Given records below:

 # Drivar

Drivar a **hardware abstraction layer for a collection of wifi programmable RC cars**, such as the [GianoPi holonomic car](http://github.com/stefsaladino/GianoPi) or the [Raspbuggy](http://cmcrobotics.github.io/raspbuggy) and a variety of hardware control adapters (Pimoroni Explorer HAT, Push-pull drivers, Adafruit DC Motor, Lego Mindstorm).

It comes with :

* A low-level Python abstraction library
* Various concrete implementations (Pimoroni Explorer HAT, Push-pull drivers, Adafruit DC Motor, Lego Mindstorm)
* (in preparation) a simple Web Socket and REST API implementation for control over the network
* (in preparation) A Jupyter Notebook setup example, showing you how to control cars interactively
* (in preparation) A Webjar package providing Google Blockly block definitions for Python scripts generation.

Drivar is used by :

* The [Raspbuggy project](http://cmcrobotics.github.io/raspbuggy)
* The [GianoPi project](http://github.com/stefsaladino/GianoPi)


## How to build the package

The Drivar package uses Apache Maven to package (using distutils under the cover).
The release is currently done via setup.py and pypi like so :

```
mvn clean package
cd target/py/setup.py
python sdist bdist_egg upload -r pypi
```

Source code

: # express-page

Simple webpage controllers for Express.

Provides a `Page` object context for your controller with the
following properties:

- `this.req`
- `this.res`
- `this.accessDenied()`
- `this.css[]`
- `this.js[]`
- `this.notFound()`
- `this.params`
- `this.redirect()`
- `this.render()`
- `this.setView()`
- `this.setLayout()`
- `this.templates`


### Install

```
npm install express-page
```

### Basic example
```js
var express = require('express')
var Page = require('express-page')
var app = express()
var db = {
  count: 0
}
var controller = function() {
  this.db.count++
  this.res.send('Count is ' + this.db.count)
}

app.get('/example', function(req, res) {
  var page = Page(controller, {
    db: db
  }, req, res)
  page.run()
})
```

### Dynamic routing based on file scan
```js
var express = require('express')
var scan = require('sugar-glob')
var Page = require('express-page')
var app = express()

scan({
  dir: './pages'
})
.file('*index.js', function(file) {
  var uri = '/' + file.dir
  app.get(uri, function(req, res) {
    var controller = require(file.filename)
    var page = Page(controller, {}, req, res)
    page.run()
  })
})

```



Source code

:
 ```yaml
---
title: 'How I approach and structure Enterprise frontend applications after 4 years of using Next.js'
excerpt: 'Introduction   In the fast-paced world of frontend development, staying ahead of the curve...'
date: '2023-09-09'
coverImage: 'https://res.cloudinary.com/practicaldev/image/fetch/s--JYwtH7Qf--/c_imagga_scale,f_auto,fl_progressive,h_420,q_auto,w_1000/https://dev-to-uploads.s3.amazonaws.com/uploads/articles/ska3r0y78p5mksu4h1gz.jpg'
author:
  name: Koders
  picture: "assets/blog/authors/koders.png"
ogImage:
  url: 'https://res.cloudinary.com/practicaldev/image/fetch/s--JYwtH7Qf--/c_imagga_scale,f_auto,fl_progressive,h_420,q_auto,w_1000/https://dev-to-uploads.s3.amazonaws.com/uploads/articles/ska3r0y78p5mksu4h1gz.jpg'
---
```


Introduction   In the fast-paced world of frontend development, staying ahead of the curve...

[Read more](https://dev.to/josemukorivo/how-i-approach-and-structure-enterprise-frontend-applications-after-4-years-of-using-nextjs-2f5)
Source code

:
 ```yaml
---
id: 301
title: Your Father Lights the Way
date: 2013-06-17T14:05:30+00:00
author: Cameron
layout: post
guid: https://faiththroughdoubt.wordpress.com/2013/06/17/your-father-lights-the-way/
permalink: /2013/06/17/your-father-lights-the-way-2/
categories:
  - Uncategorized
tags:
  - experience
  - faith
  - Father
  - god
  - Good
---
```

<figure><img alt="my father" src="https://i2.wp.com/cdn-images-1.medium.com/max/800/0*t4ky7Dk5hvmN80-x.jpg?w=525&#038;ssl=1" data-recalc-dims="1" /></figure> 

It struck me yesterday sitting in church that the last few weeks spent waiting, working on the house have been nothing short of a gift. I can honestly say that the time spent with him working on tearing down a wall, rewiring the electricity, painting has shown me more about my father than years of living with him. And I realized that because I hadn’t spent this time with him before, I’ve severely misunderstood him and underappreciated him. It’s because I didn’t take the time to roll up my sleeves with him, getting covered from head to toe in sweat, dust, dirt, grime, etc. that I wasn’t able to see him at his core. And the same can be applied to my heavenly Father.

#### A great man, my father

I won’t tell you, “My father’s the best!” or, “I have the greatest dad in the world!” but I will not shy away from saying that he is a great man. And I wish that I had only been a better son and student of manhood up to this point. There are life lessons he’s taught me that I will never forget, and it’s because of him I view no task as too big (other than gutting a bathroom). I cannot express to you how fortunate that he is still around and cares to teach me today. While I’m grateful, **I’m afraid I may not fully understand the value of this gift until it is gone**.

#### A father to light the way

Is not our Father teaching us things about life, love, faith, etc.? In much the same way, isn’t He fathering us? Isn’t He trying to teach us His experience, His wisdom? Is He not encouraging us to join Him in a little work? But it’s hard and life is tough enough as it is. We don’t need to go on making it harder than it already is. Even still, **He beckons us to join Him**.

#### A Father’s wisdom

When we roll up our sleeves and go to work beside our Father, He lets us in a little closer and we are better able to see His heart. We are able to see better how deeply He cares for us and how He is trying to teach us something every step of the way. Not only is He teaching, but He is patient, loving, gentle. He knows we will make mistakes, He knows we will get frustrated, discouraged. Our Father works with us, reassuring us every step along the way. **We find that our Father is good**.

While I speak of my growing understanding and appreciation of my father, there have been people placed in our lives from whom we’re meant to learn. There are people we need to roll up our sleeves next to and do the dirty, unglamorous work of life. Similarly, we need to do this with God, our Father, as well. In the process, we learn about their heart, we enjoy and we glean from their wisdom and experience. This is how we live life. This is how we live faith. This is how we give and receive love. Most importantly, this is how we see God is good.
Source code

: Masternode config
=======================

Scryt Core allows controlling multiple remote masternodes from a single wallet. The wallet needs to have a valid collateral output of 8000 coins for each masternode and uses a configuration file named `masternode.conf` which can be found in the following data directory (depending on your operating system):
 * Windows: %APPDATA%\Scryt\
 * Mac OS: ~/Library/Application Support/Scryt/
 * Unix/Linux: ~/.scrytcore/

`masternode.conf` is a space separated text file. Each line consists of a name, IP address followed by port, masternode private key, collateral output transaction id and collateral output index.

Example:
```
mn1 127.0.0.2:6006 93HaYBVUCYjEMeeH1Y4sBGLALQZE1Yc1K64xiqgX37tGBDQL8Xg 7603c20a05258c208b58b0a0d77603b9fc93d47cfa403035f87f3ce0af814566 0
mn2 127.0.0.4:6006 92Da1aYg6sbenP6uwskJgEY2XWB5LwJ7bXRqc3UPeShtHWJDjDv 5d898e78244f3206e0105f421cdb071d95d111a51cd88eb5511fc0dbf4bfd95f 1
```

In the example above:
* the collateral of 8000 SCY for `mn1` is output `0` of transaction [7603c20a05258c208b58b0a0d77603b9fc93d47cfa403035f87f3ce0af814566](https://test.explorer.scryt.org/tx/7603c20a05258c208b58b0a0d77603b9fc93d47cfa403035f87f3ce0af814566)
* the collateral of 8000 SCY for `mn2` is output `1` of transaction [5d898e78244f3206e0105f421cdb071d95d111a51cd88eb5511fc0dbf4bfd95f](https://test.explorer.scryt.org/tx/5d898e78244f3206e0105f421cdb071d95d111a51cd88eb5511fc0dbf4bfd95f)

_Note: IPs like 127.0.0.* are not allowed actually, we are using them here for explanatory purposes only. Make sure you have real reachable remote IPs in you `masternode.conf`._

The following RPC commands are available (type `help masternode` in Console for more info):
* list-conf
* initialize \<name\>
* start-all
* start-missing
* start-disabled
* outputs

End of Given records.

◆ Task description
Where a line above holds the word "still", copy it.

◆ Result below
I won’t tell you, “My father’s the best!” or, “I have the greatest dad in the world!” but I will not shy away from saying that he is a great man. And I wish that I had only been a better son and student of manhood up to this point. There are life lessons he’s taught me that I will never forget, and it’s because of him I view no task as too big (other than gutting a bathroom). I cannot express to you how fortunate that he is still around and cares to teach me today. While I’m grateful, **I’m afraid I may not fully understand the value of this gift until it is gone**.
Is not our Father teaching us things about life, love, faith, etc.? In much the same way, isn’t He fathering us? Isn’t He trying to teach us His experience, His wisdom? Is He not encouraging us to join Him in a little work? But it’s hard and life is tough enough as it is. We don’t need to go on making it harder than it already is. Even still, **He beckons us to join Him**.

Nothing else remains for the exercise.